Task: The answer should be a number alone: the count of lines in the listing below that include "operation".

The data:
# # # # #

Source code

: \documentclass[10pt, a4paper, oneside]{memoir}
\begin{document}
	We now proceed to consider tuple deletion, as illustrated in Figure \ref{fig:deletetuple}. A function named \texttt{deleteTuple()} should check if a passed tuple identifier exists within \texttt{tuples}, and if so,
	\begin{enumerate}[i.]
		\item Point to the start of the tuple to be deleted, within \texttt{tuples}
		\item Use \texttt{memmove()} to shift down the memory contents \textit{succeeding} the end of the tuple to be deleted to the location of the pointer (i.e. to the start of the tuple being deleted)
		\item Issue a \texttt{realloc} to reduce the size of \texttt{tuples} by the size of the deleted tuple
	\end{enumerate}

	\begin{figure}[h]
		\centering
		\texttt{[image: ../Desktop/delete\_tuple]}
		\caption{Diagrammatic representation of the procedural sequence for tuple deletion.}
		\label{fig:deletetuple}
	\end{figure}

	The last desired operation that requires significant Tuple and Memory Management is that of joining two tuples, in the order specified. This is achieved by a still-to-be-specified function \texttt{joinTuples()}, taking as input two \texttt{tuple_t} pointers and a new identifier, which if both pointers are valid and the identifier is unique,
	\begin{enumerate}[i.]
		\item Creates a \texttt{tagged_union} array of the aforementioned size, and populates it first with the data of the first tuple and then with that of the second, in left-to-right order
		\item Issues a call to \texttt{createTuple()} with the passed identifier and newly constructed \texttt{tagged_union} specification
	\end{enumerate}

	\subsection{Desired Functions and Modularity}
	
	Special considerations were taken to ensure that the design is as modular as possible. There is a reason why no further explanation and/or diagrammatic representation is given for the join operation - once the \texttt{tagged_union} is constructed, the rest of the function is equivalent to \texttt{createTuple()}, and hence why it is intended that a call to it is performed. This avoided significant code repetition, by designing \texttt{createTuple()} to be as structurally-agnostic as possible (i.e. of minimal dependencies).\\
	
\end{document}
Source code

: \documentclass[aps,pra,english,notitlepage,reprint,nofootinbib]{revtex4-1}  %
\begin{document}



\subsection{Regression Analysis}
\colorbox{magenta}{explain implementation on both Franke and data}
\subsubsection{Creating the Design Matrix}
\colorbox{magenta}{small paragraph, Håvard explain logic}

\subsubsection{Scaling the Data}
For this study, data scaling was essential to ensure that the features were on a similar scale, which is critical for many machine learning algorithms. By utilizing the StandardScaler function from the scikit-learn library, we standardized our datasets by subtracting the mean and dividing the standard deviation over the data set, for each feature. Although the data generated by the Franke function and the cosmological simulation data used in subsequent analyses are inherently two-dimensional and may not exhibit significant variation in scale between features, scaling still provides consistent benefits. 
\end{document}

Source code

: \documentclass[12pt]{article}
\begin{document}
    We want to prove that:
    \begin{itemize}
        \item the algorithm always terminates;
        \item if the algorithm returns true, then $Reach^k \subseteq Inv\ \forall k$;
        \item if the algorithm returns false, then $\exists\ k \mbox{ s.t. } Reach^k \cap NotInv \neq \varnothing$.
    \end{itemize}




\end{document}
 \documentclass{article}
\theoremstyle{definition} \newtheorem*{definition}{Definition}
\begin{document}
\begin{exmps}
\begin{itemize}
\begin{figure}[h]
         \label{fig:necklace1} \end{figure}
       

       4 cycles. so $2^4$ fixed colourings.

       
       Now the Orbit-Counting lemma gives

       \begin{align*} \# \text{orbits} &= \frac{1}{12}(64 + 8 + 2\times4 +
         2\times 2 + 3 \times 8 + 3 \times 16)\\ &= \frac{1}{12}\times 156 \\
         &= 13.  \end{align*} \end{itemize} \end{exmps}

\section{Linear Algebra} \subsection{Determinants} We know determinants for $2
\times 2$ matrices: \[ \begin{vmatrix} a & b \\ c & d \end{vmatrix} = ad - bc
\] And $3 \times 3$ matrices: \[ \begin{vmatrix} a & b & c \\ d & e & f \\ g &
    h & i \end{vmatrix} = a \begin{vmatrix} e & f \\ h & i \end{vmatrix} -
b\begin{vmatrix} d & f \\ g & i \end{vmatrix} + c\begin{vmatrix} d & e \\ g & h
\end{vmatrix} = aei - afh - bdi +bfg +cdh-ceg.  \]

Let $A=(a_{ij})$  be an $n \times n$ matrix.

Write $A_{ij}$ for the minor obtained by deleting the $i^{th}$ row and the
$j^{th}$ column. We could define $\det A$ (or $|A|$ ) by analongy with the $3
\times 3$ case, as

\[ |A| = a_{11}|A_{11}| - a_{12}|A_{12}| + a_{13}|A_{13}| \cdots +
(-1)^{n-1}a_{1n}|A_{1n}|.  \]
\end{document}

# # # # #

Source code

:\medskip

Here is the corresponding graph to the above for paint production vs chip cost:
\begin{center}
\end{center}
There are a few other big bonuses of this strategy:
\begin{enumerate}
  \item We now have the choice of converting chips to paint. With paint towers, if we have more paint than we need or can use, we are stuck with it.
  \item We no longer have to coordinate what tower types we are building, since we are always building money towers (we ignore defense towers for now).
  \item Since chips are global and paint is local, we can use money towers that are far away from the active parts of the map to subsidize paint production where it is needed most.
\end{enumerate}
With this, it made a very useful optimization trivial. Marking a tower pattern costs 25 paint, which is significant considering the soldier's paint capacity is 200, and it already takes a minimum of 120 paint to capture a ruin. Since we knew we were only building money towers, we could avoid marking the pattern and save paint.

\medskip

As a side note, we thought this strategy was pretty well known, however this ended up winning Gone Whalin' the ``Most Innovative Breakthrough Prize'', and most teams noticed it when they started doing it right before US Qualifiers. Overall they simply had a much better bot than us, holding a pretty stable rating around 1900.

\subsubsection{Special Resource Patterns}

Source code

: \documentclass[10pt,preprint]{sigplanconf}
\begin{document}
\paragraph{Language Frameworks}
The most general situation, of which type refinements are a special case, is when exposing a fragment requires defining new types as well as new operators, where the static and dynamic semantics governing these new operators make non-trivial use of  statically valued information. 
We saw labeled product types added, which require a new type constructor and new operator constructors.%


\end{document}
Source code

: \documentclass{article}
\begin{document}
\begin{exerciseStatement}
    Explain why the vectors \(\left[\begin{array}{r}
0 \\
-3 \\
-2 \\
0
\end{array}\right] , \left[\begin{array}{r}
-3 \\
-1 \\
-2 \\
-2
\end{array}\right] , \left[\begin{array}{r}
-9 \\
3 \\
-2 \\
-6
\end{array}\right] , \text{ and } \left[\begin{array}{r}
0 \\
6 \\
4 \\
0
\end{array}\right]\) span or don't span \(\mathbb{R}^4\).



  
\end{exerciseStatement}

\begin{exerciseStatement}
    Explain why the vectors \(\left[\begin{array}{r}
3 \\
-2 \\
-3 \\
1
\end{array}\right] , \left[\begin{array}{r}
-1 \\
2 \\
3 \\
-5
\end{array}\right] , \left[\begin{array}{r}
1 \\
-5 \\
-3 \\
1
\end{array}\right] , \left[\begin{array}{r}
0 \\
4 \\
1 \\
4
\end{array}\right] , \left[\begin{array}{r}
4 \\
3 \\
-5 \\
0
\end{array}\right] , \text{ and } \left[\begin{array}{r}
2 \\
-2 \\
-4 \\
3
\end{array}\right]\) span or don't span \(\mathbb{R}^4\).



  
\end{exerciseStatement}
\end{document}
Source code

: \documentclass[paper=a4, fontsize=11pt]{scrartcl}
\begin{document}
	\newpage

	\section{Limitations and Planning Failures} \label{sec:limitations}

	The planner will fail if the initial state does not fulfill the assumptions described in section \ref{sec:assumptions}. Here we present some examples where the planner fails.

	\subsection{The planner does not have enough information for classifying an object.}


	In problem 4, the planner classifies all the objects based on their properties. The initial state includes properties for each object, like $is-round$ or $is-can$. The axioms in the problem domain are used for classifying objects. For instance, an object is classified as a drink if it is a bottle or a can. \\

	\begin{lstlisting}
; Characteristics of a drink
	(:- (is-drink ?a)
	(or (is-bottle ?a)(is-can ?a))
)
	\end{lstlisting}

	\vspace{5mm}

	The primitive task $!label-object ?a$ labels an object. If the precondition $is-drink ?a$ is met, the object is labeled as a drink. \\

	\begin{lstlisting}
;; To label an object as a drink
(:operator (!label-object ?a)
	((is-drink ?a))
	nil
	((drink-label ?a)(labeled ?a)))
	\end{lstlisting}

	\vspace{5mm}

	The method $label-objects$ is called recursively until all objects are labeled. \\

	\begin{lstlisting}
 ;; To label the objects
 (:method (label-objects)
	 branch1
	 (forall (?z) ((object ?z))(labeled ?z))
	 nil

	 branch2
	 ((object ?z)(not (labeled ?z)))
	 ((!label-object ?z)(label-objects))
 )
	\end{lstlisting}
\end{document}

# # # # #

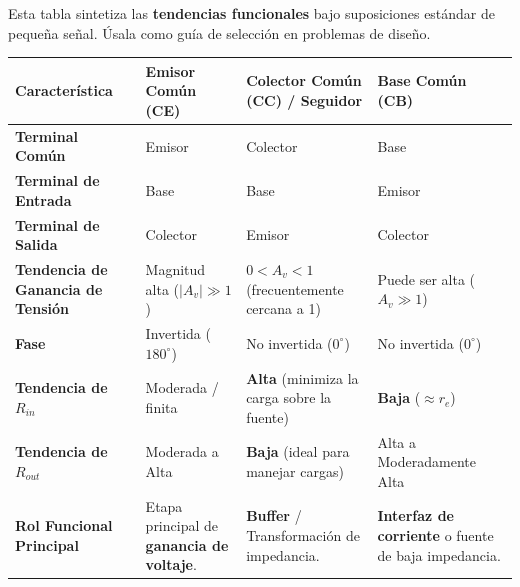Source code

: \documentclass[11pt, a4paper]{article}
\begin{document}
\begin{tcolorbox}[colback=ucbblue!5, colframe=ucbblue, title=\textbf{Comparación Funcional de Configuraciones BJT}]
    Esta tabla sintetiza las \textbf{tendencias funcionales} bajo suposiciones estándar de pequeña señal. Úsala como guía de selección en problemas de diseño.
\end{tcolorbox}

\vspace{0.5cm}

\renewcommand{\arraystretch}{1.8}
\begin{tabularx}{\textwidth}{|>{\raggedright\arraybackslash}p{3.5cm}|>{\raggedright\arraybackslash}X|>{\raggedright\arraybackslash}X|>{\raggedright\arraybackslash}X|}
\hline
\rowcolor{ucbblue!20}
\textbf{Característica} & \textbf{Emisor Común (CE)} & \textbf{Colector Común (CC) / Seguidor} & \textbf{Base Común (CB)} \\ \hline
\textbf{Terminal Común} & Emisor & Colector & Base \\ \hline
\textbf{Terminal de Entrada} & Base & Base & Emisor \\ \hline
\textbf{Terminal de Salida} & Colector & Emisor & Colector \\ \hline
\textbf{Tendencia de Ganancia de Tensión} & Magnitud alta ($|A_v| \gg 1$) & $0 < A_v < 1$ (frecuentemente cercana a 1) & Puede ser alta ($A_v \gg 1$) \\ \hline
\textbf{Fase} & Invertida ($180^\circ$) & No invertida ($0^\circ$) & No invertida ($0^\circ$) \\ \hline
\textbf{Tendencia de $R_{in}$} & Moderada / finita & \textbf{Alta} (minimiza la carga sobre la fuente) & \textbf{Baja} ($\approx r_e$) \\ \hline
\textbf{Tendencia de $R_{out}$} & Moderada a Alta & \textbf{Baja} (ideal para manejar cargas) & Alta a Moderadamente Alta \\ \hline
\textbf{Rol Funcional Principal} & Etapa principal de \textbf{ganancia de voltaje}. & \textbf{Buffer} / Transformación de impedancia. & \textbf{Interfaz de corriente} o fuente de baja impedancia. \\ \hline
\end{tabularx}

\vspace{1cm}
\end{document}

# # # # #

Answer to the problem: 2